• _Task statement_: Wherever a line in the records below contains "tracking", copy that line.

::: Data to use :::

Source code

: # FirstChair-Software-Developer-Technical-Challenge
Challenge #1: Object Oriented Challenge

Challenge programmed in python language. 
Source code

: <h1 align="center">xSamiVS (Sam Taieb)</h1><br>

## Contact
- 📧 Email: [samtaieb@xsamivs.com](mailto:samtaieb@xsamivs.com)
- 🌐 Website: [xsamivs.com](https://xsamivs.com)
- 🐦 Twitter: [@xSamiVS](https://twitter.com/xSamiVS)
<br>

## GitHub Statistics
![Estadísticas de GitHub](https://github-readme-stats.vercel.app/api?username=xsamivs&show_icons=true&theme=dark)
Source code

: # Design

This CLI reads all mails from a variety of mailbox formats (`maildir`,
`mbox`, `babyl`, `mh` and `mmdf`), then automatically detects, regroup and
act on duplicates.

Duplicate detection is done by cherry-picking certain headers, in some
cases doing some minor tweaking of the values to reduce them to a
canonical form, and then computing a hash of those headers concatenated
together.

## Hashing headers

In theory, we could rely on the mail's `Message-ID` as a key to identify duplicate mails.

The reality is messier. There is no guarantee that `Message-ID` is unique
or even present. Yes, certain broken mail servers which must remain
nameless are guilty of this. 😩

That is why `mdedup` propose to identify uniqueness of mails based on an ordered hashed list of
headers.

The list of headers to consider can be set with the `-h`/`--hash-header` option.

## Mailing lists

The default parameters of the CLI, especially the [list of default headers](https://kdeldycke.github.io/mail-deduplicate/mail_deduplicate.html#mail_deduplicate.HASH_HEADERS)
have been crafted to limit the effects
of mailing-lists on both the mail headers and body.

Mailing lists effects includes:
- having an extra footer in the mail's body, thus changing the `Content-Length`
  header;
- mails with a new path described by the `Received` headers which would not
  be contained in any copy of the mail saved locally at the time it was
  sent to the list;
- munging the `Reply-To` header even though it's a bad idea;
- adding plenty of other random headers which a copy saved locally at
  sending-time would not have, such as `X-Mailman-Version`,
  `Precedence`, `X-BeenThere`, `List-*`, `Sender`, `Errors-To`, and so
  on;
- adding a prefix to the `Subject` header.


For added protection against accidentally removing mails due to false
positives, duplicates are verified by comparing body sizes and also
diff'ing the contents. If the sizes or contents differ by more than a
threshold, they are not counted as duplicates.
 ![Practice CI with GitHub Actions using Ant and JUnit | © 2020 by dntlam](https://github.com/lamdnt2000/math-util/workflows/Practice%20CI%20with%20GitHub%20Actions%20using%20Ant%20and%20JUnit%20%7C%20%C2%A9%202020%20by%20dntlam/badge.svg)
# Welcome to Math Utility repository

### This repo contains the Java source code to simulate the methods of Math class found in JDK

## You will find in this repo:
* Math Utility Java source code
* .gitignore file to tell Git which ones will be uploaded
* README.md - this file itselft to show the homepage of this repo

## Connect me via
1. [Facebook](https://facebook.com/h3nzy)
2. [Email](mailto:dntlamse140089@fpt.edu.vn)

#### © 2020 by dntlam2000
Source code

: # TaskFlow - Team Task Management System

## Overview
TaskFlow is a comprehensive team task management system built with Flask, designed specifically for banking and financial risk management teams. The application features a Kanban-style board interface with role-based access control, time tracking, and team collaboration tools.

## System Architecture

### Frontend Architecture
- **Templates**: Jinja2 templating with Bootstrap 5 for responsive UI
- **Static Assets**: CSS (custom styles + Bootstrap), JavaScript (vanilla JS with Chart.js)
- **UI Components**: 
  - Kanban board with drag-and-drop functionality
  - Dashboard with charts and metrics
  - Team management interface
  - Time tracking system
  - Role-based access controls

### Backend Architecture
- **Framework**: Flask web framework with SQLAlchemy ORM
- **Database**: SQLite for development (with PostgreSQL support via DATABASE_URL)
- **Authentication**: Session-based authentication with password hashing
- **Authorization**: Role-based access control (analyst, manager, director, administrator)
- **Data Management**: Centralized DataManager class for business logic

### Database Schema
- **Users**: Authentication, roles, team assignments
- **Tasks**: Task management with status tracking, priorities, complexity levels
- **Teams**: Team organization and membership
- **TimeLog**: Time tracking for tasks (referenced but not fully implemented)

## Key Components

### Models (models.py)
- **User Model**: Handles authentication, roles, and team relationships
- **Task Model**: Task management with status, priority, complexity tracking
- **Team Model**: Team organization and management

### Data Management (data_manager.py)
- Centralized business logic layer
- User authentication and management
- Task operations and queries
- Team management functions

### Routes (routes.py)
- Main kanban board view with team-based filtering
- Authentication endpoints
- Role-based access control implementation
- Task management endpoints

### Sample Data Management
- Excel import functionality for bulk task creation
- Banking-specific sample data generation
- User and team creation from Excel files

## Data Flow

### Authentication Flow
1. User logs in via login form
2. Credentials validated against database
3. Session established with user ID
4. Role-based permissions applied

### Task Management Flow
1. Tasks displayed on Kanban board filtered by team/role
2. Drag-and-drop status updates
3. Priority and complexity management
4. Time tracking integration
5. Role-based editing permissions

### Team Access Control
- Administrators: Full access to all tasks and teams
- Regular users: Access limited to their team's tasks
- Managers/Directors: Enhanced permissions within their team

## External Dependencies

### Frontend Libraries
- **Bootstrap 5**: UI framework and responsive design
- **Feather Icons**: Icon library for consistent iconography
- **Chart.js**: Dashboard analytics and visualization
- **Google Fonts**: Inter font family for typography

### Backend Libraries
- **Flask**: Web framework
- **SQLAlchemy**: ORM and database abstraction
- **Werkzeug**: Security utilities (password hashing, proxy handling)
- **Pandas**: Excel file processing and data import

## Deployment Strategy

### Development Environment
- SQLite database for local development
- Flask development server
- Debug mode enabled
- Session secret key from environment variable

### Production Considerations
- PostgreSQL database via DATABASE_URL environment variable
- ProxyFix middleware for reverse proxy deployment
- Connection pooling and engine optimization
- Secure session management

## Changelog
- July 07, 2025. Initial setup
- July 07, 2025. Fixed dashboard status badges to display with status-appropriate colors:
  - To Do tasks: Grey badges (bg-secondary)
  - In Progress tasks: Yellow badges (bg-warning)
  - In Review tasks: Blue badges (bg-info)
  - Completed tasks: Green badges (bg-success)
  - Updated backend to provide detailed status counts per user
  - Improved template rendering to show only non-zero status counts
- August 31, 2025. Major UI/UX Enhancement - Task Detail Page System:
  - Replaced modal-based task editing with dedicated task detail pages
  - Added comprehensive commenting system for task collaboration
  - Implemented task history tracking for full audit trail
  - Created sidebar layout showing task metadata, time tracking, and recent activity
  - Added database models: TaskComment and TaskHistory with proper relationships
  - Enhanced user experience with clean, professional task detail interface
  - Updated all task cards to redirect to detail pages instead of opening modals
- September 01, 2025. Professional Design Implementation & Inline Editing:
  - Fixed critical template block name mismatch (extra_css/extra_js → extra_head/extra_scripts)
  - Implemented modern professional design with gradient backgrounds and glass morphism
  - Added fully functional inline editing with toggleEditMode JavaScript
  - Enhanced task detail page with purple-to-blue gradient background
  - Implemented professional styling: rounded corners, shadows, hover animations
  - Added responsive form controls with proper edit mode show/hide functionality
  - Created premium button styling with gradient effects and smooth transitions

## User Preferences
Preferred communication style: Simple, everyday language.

:::

• _Answer section_:
TaskFlow is a comprehensive team task management system built with Flask, designed specifically for banking and financial risk management teams. The application features a Kanban-style board interface with role-based access control, time tracking, and team collaboration tools.
  - Time tracking system
- **Tasks**: Task management with status tracking, priorities, complexity levels
- **TimeLog**: Time tracking for tasks (referenced but not fully implemented)
- **Task Model**: Task management with status, priority, complexity tracking
4. Time tracking integration
  - Implemented task history tracking for full audit trail
  - Created sidebar layout showing task metadata, time tracking, and recent activity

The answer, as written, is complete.